A notícia é boa, pois foi fundada no Brasil uma produtora independente especializada em autores indígenas, o que vai permitir o acesso de alunos e professores, assim como da população em geral, à escrita de autores historicamente afastados das grandes editoras.

Mesmo considerando que indígenas mais velhos têm muita dificuldade com a língua portuguesa ou em compreender o comércio de livros e sua importância para a população branca, este campo de diálogo vai permitir a existência destas e muitas outras vozes  que sempre foram alijadas, e que só apareciam na literatura folclórica, em uma visão colonizadora e estereotipada, em terceira pessoa, como no romance Iracema, clássico brasileiro de 1865 escrito por José de Alencar. A personagem, veículo para demonstrar as belezas naturais do Ceará, é caracterizada como dócil, e não opõe a menor resistência contra a força colonizadora

Silenciadas por muito tempo, estas vozes pretendem trazer à tona histórias e memórias coletivas dos brasileiros originários, suas ancestralidades e importâncias culturais para o processo educacional brasileiro. Mesmo com o elemento dificultador de suas múltiplas linguagens e costumes, poderá combater a visão romantizada sobre eles, parte do comportamento colonialista e que colaborou muito para o extermínio quase total dessas populações.

A recente eleição de Ailton Krenak, indígena, ambientalista e escritor, professor honoris causa pela Universidade Federal de Juiz de Fora, para a Academia Brasileira de Letras deu visibilidade a seus livros, como o “Ideias para adiar o fim do mundo”, em que discorre sobre a “humanidade homogênea”, que tem o consumo como ideia de cidadania, e uma “sub-humanidade”, pessoas e comunidades à margem da sociedade de consumo, ligados à Terra e outra ordem de valores.

Tais grupos: indígenas, quilombolas, caiçaras e aborígenes, tem incomodado o homem branco, descolado da natureza e que nega a pluralidade das culturas e modos de vida divergentes dos seus.

Nesta obra, provocativa, o autor sugere que adiar o fim do mundo significa exatamente poder contar mais uma história. Sempre que fazemos isso, estamos adiando o fim do mundo.

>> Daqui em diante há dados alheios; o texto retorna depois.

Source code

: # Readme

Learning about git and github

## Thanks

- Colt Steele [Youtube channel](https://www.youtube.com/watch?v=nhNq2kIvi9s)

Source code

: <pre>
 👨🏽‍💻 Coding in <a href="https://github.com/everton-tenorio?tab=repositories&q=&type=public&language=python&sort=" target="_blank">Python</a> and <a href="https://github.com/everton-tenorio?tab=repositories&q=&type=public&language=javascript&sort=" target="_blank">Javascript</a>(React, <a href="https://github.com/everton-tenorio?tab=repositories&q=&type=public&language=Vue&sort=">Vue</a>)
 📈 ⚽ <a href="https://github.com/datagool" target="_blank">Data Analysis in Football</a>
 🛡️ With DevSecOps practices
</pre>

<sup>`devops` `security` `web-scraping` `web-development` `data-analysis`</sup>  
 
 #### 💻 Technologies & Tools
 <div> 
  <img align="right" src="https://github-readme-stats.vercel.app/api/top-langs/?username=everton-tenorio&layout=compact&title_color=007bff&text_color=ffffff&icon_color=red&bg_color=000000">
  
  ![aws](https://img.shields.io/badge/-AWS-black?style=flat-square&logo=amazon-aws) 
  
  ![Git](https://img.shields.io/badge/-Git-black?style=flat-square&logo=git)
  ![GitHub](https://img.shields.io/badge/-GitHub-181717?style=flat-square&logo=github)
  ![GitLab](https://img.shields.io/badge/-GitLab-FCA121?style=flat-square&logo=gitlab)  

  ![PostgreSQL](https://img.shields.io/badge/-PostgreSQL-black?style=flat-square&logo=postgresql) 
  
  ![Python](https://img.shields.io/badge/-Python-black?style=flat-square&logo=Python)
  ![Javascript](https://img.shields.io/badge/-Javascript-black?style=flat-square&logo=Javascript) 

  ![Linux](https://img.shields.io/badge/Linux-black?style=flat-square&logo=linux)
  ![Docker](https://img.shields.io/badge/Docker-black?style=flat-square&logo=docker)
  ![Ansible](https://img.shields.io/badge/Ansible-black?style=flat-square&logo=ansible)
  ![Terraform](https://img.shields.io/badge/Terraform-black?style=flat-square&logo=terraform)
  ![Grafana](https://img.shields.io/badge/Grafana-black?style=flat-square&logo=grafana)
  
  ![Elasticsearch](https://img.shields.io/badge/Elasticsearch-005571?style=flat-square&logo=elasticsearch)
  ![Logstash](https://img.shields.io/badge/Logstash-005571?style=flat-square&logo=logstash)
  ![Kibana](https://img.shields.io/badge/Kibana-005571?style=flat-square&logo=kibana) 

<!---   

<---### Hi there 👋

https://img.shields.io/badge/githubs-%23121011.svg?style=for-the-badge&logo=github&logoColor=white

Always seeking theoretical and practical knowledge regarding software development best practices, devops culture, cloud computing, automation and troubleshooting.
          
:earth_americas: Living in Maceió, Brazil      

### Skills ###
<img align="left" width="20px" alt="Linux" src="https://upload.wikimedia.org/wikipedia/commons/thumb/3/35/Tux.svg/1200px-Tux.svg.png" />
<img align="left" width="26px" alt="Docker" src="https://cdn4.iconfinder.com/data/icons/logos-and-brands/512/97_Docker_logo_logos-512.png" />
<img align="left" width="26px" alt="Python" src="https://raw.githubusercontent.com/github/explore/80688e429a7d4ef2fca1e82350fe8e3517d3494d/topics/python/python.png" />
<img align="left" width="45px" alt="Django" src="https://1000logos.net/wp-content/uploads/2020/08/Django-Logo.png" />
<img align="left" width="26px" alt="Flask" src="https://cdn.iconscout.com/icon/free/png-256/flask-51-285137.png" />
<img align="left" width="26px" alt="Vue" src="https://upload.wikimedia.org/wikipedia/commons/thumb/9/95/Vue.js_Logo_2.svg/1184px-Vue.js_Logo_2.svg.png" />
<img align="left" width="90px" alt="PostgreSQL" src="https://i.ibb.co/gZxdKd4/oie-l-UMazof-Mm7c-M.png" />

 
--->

Mesmo que a literatura brasileira esteja se abrindo um pouco mais para as histórias e cosmologias de outros grupos, a política de apagamento ainda permanece muito presente. É indispensável a garantia de direitos, e um amplo processo educacional, com tais temáticas disponíveis em salas de aula, ao alcance de pesquisadores e do maior público possível.

É importante lembrar que os missionários do tempo do Brasil Colônia escreviam autos e poemas em língua indígena para tornar acessíveis ao catecúmeno os princípios da religião e da civilização metropolitana, por meio de formas literárias consagradas, equivalentes às que se destinavam ao homem que era considerado culto. No entanto, agora as comunidades mais vulneráveis, uma vez alfabetizadas e colocadas num processo de urbanização, passam para o domínio dos celulares,

televisão, rádio, redes digitais, constituindo a base de uma cultura de massa. Ou seja, alfabetizados, da mesma forma que analfabetos, passam diretamente da fase em que conheciam apenas o folclore de sua região para o folclore urbano de opiniões e comportamentos massificados.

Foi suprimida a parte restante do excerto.